O apresentador-ator-diretor-escritor-etc. retoma suas lembranças no ponto em que parou o primeiro volume: o momento em que deixou a Record, em 1969, e foi para a Globo, onde, a princípio, integrou o elenco do humorístico “Faça Humor, Não Faça Guerra”, que estreou no ano seguinte.

Os capítulos seguem a ordem cronológica dos acontecimentos, mas nem tanto. Como em uma conversa ao vivo, Jô vai para a frente e vai para trás, muda de assunto abruptamente, retoma o fio da meada e conclui de maneira engraçadíssima.

Ele quase que fala mais dos outros do que de si mesmo. Chega a dedicar 15 páginas para anedotas envolvendo Orson Welles e Winston Churchill –os dois homens que mais admira, mas a quem nunca conheceu pessoalmente.

Boa parte do folclore do showbiz brasileiro está incluída em “O Livro de Jô – volume 2”. Bibi Ferreira, Silvio Santos, Nicette Bruno, Glória Menezes e inúmeros outros protagonizam causos hilariantes.

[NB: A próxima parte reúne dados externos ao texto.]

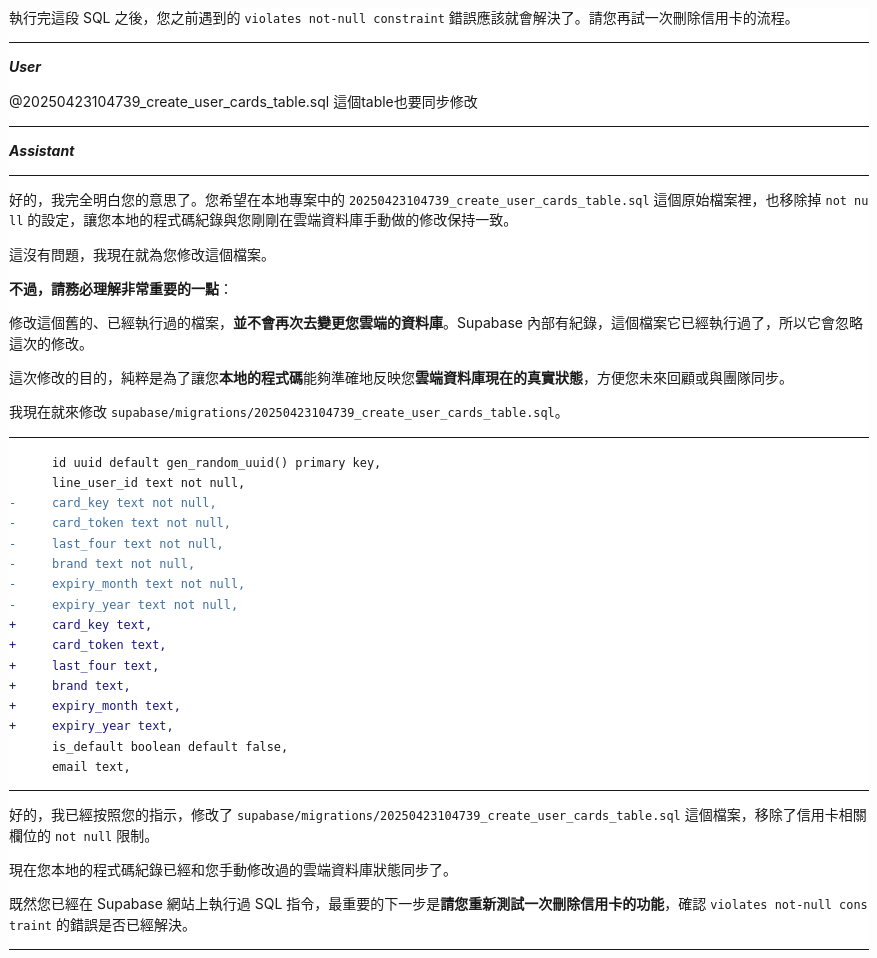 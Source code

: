 執行完這段 SQL 之後，您之前遇到的 `violates not-null constraint` 錯誤應該就會解決了。請您再試一次刪除信用卡的流程。

---

_**User**_

@20250423104739_create_user_cards_table.sql 這個table也要同步修改

---

_**Assistant**_



---

好的，我完全明白您的意思了。您希望在本地專案中的 `20250423104739_create_user_cards_table.sql` 這個原始檔案裡，也移除掉 `not null` 的設定，讓您本地的程式碼紀錄與您剛剛在雲端資料庫手動做的修改保持一致。

這沒有問題，我現在就為您修改這個檔案。

**不過，請務必理解非常重要的一點**：

修改這個舊的、已經執行過的檔案，**並不會再次去變更您雲端的資料庫**。Supabase 內部有紀錄，這個檔案它已經執行過了，所以它會忽略這次的修改。

這次修改的目的，純粹是為了讓您**本地的程式碼**能夠準確地反映您**雲端資料庫現在的真實狀態**，方便您未來回顧或與團隊同步。

我現在就來修改 `supabase/migrations/20250423104739_create_user_cards_table.sql`。

---

```diff
      id uuid default gen_random_uuid() primary key,
      line_user_id text not null,
-     card_key text not null,
-     card_token text not null,
-     last_four text not null,
-     brand text not null,
-     expiry_month text not null,
-     expiry_year text not null,
+     card_key text,
+     card_token text,
+     last_four text,
+     brand text,
+     expiry_month text,
+     expiry_year text,
      is_default boolean default false,
      email text,
```

---

好的，我已經按照您的指示，修改了 `supabase/migrations/20250423104739_create_user_cards_table.sql` 這個檔案，移除了信用卡相關欄位的 `not null` 限制。

現在您本地的程式碼紀錄已經和您手動修改過的雲端資料庫狀態同步了。

既然您已經在 Supabase 網站上執行過 SQL 指令，最重要的下一步是**請您重新測試一次刪除信用卡的功能**，確認 `violates not-null constraint` 的錯誤是否已經解決。

---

Jô também lembra com carinho de Renato Corte Real, Agildo Ribeiro, Paulo Silvino e tantos outros comediantes com quem dividiu seus programas de humor.

Mas é um pouco reticente no que tange à própria intimidade. As separações de suas três esposas – Theresa Austregésilo, Sylvia Bandeira e Flávia Junqueira– são relatadas rapidamente. A morte de Rafael, seu filho único, vítima de um câncer aos 51 anos de idade, não ocupa duas páginas.

O que não quer dizer que Jô não se exponha. Mesmo sem erguer bandeiras, ele deixa claras suas preferências políticas. Afinal, sofreu muito com a censura imposta pelo regime militar, e chegou a ser processado pelo então ministro da Justiça, Alfredo Buzaid, por causa do texto “A Cama”, publicado em 1969 no jornal satírico O Pasquim. Acusado de obscenidade, Jô acabou sendo absolvido, com a ajuda de uma carta que o poeta Carlos Drummond de Andrade escreveu em sua defesa.

É no campo da política em que estão as duas únicas pessoas contra quem Jô dispara setas venenosas. Uma delas é Fernando Collor de Mello, que se disse chateado com o que seria a traição de um amigo –em 1991, o Jô Soares Onze e Meia (SBT) chegou a ser apelidado de Central do Impeachment, tantos foram os entrevistados que contribuíram para a deposição do então presidente da República. Jô desmente Collor, contando que só se cruzaram duas vezes e olhe lá.

A outra é João Doria, governador eleito de São Paulo, a quem Jô chama de “pessoa pequena”. Tudo por causa de um episódio ocorrido na eleição presidencial de 1989, quando se encontraram em plena zona eleitoral. Trocaram um abraço protocolar e Doria, então presidente da Embratur, aproveitou para colar um adesivo de Collor nas costas de Jô, sem que ele percebesse.

Sem elucubrações nem revelações bombásticas, “O Livro de Jô – volume 2” flui ágil feito um papo de botequim. No final, fica a imagem de um homem apaixonado pela vida, pela arte e pelas pessoas. E dá vontade de reagir como a plateia do Programa do Jô (Globo), que soltava um “aaaaahhhh” quando não queria que o entrevistado fosse embora.